Die Verbindung zu Tacoma überraschte mich zunächst einmal, da ich Ted Bundy immer mit Seattle in Verbindung gebracht hatte, wo er einige seiner bekanntesten Verbrechen begangen hatte. Auch die Verbindung zwischen Bundy und Gary Ridgway, dem Green-River-Killer, der nicht weit von Tacoma entfernt lebt, überraschte mich. Und dann, als ich herausfand, dass Charles Manson in den 60er Jahren in der Gegend gewesen war …
Ich war wirklich überrascht, als ich erfuhr, dass das erste Opfer des DC-Scharfschützenduos in Tacoma war! Aber befürchten Sie dann, dass Sie einen gewissen Bestätigungsfehler begehen? Sie sind doch sicher schon Serienmördern begegnet, ohne dass es eine konkrete Verbindung gab?
Sicher. Ich hoffe, ich habe genug von der Versuchsqualität gezeigt, damit sich die Leute eine eigene Meinung bilden können. Es gibt definitiv andere Serienmörder. Ich habe mir Son of Sam sehr genau angesehen und versucht, eine Erklärung für sein Verhalten zu finden, aber es ist mir nicht wirklich gelungen. Andererseits ist das Problem dieser Zeit, dass jeder Bleigas ausgesetzt war.
Alle wurden bloßgestellt. Es ist bemerkenswert, dass Sie Ihre eigenen, ziemlich kaltblütigen Gedanken darüber, Ihren Vater als Kind loszuwerden, einbringen.

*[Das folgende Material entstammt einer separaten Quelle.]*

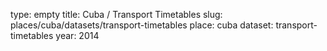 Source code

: type: empty
title: Cuba / Transport Timetables
slug: places/cuba/datasets/transport-timetables
place: cuba
dataset: transport-timetables
year: 2014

Ich glaube, wir alle kennen Momente, in denen wir nicht unbedingt jemanden umbringen wollen, sondern in denen wir frustriert, wütend und möglicherweise auch wütend sind. Diese Gefühle sind besonders ausgeprägt, wenn man als Kind das Gefühl hat, keine Autonomie zu haben, wenn man sich machtlos fühlt.

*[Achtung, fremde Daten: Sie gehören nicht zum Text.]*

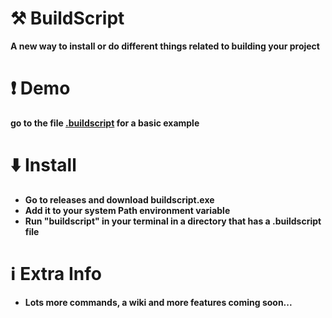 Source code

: <strong>

# ⚒️ BuildScript
A new way to install or do different things related to building your project

# ❗ Demo
go to the file [.buildscript](https://github.com/CrystalVortex/BuildScript/blob/main/.buildscript) for a basic example

# ⬇️ Install
+ Go to releases and download buildscript.exe
+ Add it to your system Path environment variable
+ Run "buildscript" in your terminal in a directory that has a .buildscript file

# ℹ️ Extra Info
+ Lots more commands, a wiki and more features coming soon...
</strong>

Das Verhalten der Serienmörder ist so monströs, dass man immer versucht ist zu denken, an ihnen sei nichts, was jemals normal gewesen sein könnte.
Ich finde, sie wirken – besonders wenn man diese ganze Serie und die Wiederholung ihres Verhaltens sieht – wie Automaten. Fast wie Roboter, die in einem solchen Kreislauf stecken und ihn nicht wirklich kontrollieren können. Aber ich will sie nicht aus der Verantwortung entlassen oder so.

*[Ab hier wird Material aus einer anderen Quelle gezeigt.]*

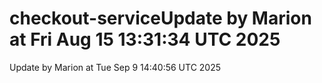 # checkout-serviceUpdate by Marion at Fri Aug 15 13:31:34 UTC 2025
Update by Marion at Tue Sep  9 14:40:56 UTC 2025
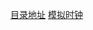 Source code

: [目录地址](https://doublc-qluv.github.io/WebClock/)
[模拟时钟](https://doublc-qluv.github.io/WebClock/AnalogClock/) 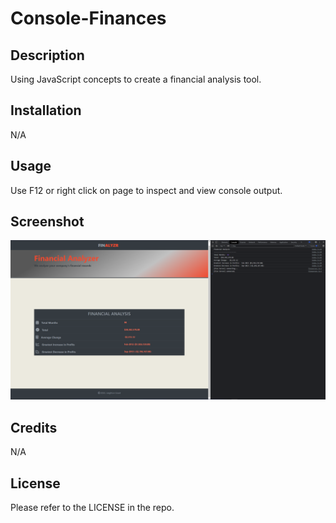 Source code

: # Console-Finances

## Description

Using JavaScript concepts to create a financial analysis tool.


## Installation

N/A

## Usage

Use F12 or right click on page to inspect and view console output.

## Screenshot

![alt screenshot](./images/Screenshot.png)

## Credits

N/A

## License

Please refer to the LICENSE in the repo.
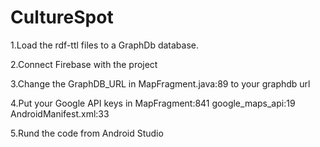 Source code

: # CultureSpot



1.Load the rdf-ttl files to a GraphDb database.



2.Connect Firebase with the project


3.Change the GraphDB_URL in MapFragment.java:89 to your graphdb url



4.Put your Google API keys in MapFragment:841 google_maps_api:19  AndroidManifest.xml:33



5.Rund the code from Android Studio
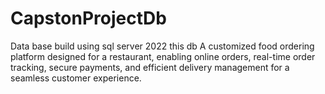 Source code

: # CapstonProjectDb
Data base build using sql server 2022 this db A customized food ordering platform designed for a restaurant, enabling online orders, real-time order tracking, secure payments, and efficient delivery management for a seamless customer experience.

Eine der eindrucksvollsten Passagen des Buches ist das Zitat aus einem Zeitungsartikel über den Abriss der Schmelzhütte. Eine Frau sagt: „Selbst wenn es mich umbringt, werde ich es vermissen.“ Das hat heute etwas sehr Bedeutendes, in einer Zeit, in der viele Menschen furchtbar gefährliche Industrien wie den Bergbau, die die Gesundheit der dort Beschäftigten zerstören, wiederbeleben wollen.
In der Gemeinde Ruston, die direkt um den Schornstein herum lag, herrschte das Gefühl: „ Oh, das ist eine wunderbare Sache, und die Arbeitsplätze sind so gut bezahlt .“ Und die Hüttenbeamten hatten jede Untersuchung, die die tödliche Wirkung aufgedeckt hätte, so gut im Keim erstickt. Die Menschen mussten sich zwischen Arbeit und Gesundheit entscheiden. In diese Lage hätte man sie einfach nicht bringen dürfen.